An exact reproduction is needed of every line from the beginning of the data down to and including the line that contains "[*] Basic JWT Security", minus the pictures.

****************

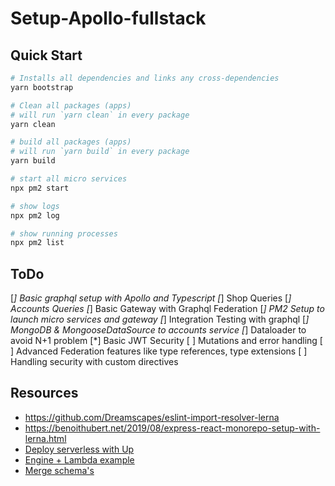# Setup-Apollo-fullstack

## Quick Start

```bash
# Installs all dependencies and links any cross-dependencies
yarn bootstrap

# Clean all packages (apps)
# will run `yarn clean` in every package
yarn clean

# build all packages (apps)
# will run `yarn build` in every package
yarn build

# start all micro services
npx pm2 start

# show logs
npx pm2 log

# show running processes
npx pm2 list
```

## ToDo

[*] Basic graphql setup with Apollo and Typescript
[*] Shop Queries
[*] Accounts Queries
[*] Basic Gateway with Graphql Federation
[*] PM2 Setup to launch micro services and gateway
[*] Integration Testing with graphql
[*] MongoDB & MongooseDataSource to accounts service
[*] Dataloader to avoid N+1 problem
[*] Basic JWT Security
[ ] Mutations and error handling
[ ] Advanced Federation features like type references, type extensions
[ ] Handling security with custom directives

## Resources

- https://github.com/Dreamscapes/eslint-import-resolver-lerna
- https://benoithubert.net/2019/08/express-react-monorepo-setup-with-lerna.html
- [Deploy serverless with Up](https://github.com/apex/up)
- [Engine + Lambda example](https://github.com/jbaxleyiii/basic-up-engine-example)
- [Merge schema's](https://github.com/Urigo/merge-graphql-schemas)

****************

Task result.
# Setup-Apollo-fullstack

## Quick Start

```bash
# Installs all dependencies and links any cross-dependencies
yarn bootstrap

# Clean all packages (apps)
# will run `yarn clean` in every package
yarn clean

# build all packages (apps)
# will run `yarn build` in every package
yarn build

# start all micro services
npx pm2 start

# show logs
npx pm2 log

# show running processes
npx pm2 list
```

## ToDo

[*] Basic graphql setup with Apollo and Typescript
[*] Shop Queries
[*] Accounts Queries
[*] Basic Gateway with Graphql Federation
[*] PM2 Setup to launch micro services and gateway
[*] Integration Testing with graphql
[*] MongoDB & MongooseDataSource to accounts service
[*] Dataloader to avoid N+1 problem
[*] Basic JWT Security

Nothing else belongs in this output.